Upgrades polluting namespace.  Versioned import will keep the namespace
from getting polluted upon upgrades.  We should also make it easy to
craft your own utilities import so you can write an application-local
file that builds and imports just the stuff you need.  Lots of little
files in the stdutils distribution will make this easier.  The standard
approach will be that you get all the basic stuff as part of using
stdutils but have to import larger packages explicitly.


Versioning
--------------

While we will try hard to limit the standard library to highly stable
and mostly single-function utilities there will undoubtedly be
versioning issues as the library evolves, fixes bugs, enhances features
and such.  However if many people are to depend on it (libc) we should
consider a commitment to users on upgrading the library.  On the whole,
I would support a model where strong argument is needed for changing a
function's behavior and that importing a new distribution can be done
without changing any existing code but that new functionality can be
imported on a per-function basis (import statements) or by switching the
use-package to the new global version number.

Documentation
--------------------

Library has a standard documentation model for how functions are
documented.  This should enable automatic generation of PDF and HTML for
browsing, searching & reference.

Decision making
---------------------

I find that having a straw man system to explore, critique or patch
works better than higher level discussions.  I have a local repository
where I've already integrated my group's utilities as well as anaphora,
selected parts of monkeylib, etc.  I have family in town this weekend
but would like to release an alpha version of 'stdutils' for people to
experiment with and critique late next week or next weekend.  If anyone
would like to submit something to this initial release, please send me a
tarball or a pointer.

Would anyone like to volunteer to put together a strawman model of the
package versioning we've discussed?  (Thanks to Nikodemus Siivola for
the draft code!)  I should have time to take a pass at it myself but I
have alot of other things to do as well so some dedicated effort could
go a long way.

Ian

Pascal Bourguignon wrote:
  
Luís Oliveira writes:
  
    
I see many projects trying to avoid dependencies (and therefore
duplicating code). Being able to depend on the "Standard Library" would
probably make authors/maintainers not worry so much about that. Does
this make any sense at all?
    
      
We'd still have to resolve the version problem first.

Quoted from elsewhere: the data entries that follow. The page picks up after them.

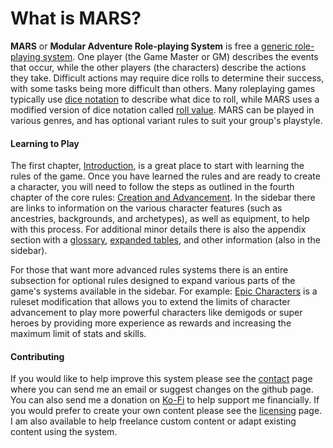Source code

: # What is MARS?

**MARS** or **Modular Adventure Role-playing System** is free a [generic role-playing system](https://en.wikipedia.org/wiki/Generic_role-playing_game_system). One player (the Game Master or GM) describes the events that occur, while the other players (the characters) describe the actions they take. Difficult actions may require dice rolls to determine their success, with some tasks being more difficult than others. Many roleplaying games typically use [dice notation](https://en.wikipedia.org/wiki/Dice_notation) to describe what dice to roll, while MARS uses a modified version of dice notation called [roll value](/Core_Rules/Introduction#roll-value). MARS can be played in various genres, and has optional variant rules to suit your group's playstyle.

#### Learning to Play

The first chapter, [Introduction](/Core_Rules/Introduction), is a great place to start with learning the rules of the game. Once you have learned the rules and are ready to create a character, you will need to follow the steps as outlined in the fourth chapter of the core rules: [Creation and Advancement](/Core_Rules/Creation_and_Advancement). In the sidebar there are links to information on the various character features (such as ancestries, backgrounds, and archetypes), as well as equipment, to help with this process. For additional minor details there is also the appendix section with a [glossary](/Appendix/Glossary), [expanded tables](Appendix/Expanded_Tables),<!-- a [changelog](/Appendix/Changelog),--> and other information (also in the sidebar).

For those that want more advanced rules systems there is an entire subsection for optional rules designed to expand various parts of the game's systems available in the sidebar. For example: [Epic Characters](/Extended_Systems/Epic_Characters) is a ruleset modification that allows you to extend the limits of character advancement to play more powerful characters like demigods or super heroes by providing more experience as rewards and increasing the maximum limit of stats and skills.

#### Contributing

If you would like to help improve this system please see the [contact](/Contact) page where you can send me an email or suggest changes on the github page. You can also send me a donation on [Ko-Fi](https://ko-fi.com/lkodinsson) to help support me financially. If you would prefer to create your own content please see the [licensing](/License) page. I am also available to help freelance custom content or adapt existing content using the system.<!-- For existing works created by the community check out [this](/Community) page.-->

For application code, it wouldn't matter to depend on a "standard" library.

But for a library, this is problematic, since another library may
depend on another version of the same "standard" library.   Therefore,
both libraries couldn't be used in the same core image for the
conflict on the "standard" library version.

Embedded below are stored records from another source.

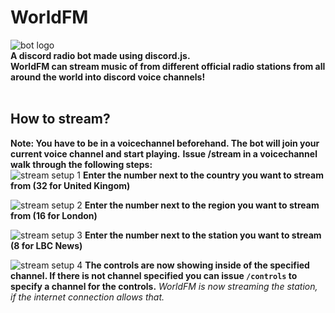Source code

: # WorldFM
![bot logo](https://cdn.discordapp.com/avatars/1165954701523697714/2f9b805fa2d7ff3dae822810a99cd225.webp?size=128)
<br />
**A discord radio bot made using discord.js.**
<br />
**WorldFM can stream music of from different official radio stations from all around the world into discord voice channels!**
<br />
<br />

## How to stream?
**Note: You have to be in a voicechannel beforehand. The bot will join your current voice channel and start playing.** 
**Issue /stream in a voicechannel walk through the following steps:**
<br />
![stream setup 1](https://cdn.discordapp.com/attachments/1177670021883895848/1177671285086634146/1.PNG?ex=65735ada&is=6560e5da&hm=1016a194aa43c42fa98e9c84067aaa18e7f10a7ed3290b677c7697d1174b7b79&)
**Enter the number next to the country you want to stream from (32 for United Kingom)**
<br />

![stream setup 2](https://cdn.discordapp.com/attachments/1177670021883895848/1177671286030344253/2.PNG?ex=65735ada&is=6560e5da&hm=ef10b681d8c61e29125797fbda6b25625b236671e33a4a285483ae080a75bf33&)
**Enter the number next to the region you want to stream from (16 for London)**
<br />

![stream setup 3](https://cdn.discordapp.com/attachments/1177670021883895848/1177671286554628138/3.PNG?ex=65735ada&is=6560e5da&hm=6cd48cbbc0c8aa34420489502ee91ccc637a9de5bfa479d659a30bddaaf58e81&)
**Enter the number next to the station you want to stream (8 for LBC News)**
<br />

![stream setup 4](https://cdn.discordapp.com/attachments/1177670021883895848/1177671286772744222/4.PNG?ex=65735ada&is=6560e5da&hm=08a918846c4e5e9beb791f3e92635359a19b539d9d847a943fac09b5bd6f2ea5&)
**The controls are now showing inside of the specified channel. If there is not channel specified you can issue ``/controls`` to specify a channel for the controls.**
*WorldFM is now streaming the station, if the internet connection allows that.*
<br />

With NIH this is resolved somewhat inelegantly, but effectively:
there's little code that depends on my own utility library, so when I
make an incompatible change to it, I can easily enough update all my
other programs using it (but not always so easily, so I keep snapshoot
_copies_ of my utility libraries with deployed applications!).



You'll have to "extend" the packaging system of Common Lisp first.

- hierarchical packages (see Franz's),
- package nicknames relative to the current package, 
- package versions.



(in-package :p1)
(use-package :com.informatimago.common-lisp.avl :version '1.2.1 :as :avl)
(avl:insert *tree* *element*)

(in-package :p2)
(use-package :cl.extensions.avl :version '1.0.newest :as :avl)
(avl:insert *tree* *element*)

(in-package :p2 :version "2.0")
(use-package :cl.extensions.avl :version '1.0.newest :as :avl1)
(use-package :cl.extensions.avl :version '2.1.newest :as :avl2)
(avl1:map-tree (lambda (e) (avl2:insert *tree-2* e)) *tree-1*)


(Versions could be added to the package names:
 p2.2.0
 cl.extensions.avl.1.0.newest
 cl.extensions.avl.2.1.3
 cl.extensions.avl.2
 cl.extensions.avl.2.newest ; the last three names could refer the same
                            ; package in a given image.